→ TRY IT
Every record is to be restated exactly, with nothing left out.

→ SUPPLIED DATA
◆ ◆ ◆ ◆ ◆

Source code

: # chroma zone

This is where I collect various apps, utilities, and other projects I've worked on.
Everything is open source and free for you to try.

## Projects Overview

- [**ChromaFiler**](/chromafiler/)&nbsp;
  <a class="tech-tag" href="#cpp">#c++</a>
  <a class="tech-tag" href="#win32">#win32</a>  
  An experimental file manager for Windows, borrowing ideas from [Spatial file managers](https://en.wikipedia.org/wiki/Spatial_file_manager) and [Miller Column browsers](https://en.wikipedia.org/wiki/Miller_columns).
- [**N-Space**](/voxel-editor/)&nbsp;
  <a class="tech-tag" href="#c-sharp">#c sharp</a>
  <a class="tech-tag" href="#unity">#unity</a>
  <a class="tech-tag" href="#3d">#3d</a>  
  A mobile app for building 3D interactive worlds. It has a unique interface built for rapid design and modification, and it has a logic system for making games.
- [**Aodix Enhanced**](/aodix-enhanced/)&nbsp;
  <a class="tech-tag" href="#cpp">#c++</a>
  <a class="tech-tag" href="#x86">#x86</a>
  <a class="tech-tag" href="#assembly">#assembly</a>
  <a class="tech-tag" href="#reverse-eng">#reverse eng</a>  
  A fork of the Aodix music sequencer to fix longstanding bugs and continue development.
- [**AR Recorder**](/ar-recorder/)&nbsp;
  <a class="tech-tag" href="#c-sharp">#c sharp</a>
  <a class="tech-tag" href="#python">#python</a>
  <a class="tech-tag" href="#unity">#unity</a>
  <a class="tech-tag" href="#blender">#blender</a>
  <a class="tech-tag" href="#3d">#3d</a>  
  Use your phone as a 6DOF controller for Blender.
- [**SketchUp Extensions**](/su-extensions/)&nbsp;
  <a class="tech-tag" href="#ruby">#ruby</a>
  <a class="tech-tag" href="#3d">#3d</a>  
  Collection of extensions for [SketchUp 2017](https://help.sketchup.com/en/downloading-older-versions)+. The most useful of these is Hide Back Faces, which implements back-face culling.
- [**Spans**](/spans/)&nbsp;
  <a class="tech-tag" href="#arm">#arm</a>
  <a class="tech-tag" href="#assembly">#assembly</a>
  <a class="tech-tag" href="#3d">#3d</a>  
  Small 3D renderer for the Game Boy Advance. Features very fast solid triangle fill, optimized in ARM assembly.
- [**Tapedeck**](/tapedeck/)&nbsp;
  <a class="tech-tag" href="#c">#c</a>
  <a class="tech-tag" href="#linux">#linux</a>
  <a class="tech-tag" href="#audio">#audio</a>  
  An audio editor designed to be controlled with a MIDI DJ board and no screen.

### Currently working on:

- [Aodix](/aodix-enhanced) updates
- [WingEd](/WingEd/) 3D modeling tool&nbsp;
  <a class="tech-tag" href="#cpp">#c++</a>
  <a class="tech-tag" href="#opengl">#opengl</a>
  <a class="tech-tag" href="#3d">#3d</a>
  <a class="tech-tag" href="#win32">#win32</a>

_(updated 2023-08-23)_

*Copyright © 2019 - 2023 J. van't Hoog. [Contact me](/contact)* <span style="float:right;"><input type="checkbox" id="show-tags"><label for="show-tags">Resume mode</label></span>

◆ ◆ ◆ ◆ ◆

→ FINISHED TASK
Source code

: # chroma zone

This is where I collect various apps, utilities, and other projects I've worked on.
Everything is open source and free for you to try.

## Projects Overview

- [**ChromaFiler**](/chromafiler/)&nbsp;
  <a class="tech-tag" href="#cpp">#c++</a>
  <a class="tech-tag" href="#win32">#win32</a>  
  An experimental file manager for Windows, borrowing ideas from [Spatial file managers](https://en.wikipedia.org/wiki/Spatial_file_manager) and [Miller Column browsers](https://en.wikipedia.org/wiki/Miller_columns).
- [**N-Space**](/voxel-editor/)&nbsp;
  <a class="tech-tag" href="#c-sharp">#c sharp</a>
  <a class="tech-tag" href="#unity">#unity</a>
  <a class="tech-tag" href="#3d">#3d</a>  
  A mobile app for building 3D interactive worlds. It has a unique interface built for rapid design and modification, and it has a logic system for making games.
- [**Aodix Enhanced**](/aodix-enhanced/)&nbsp;
  <a class="tech-tag" href="#cpp">#c++</a>
  <a class="tech-tag" href="#x86">#x86</a>
  <a class="tech-tag" href="#assembly">#assembly</a>
  <a class="tech-tag" href="#reverse-eng">#reverse eng</a>  
  A fork of the Aodix music sequencer to fix longstanding bugs and continue development.
- [**AR Recorder**](/ar-recorder/)&nbsp;
  <a class="tech-tag" href="#c-sharp">#c sharp</a>
  <a class="tech-tag" href="#python">#python</a>
  <a class="tech-tag" href="#unity">#unity</a>
  <a class="tech-tag" href="#blender">#blender</a>
  <a class="tech-tag" href="#3d">#3d</a>  
  Use your phone as a 6DOF controller for Blender.
- [**SketchUp Extensions**](/su-extensions/)&nbsp;
  <a class="tech-tag" href="#ruby">#ruby</a>
  <a class="tech-tag" href="#3d">#3d</a>  
  Collection of extensions for [SketchUp 2017](https://help.sketchup.com/en/downloading-older-versions)+. The most useful of these is Hide Back Faces, which implements back-face culling.
- [**Spans**](/spans/)&nbsp;
  <a class="tech-tag" href="#arm">#arm</a>
  <a class="tech-tag" href="#assembly">#assembly</a>
  <a class="tech-tag" href="#3d">#3d</a>  
  Small 3D renderer for the Game Boy Advance. Features very fast solid triangle fill, optimized in ARM assembly.
- [**Tapedeck**](/tapedeck/)&nbsp;
  <a class="tech-tag" href="#c">#c</a>
  <a class="tech-tag" href="#linux">#linux</a>
  <a class="tech-tag" href="#audio">#audio</a>  
  An audio editor designed to be controlled with a MIDI DJ board and no screen.

### Currently working on:

- [Aodix](/aodix-enhanced) updates
- [WingEd](/WingEd/) 3D modeling tool&nbsp;
  <a class="tech-tag" href="#cpp">#c++</a>
  <a class="tech-tag" href="#opengl">#opengl</a>
  <a class="tech-tag" href="#3d">#3d</a>
  <a class="tech-tag" href="#win32">#win32</a>

_(updated 2023-08-23)_

*Copyright © 2019 - 2023 J. van't Hoog. [Contact me](/contact)* <span style="float:right;"><input type="checkbox" id="show-tags"><label for="show-tags">Resume mode</label></span>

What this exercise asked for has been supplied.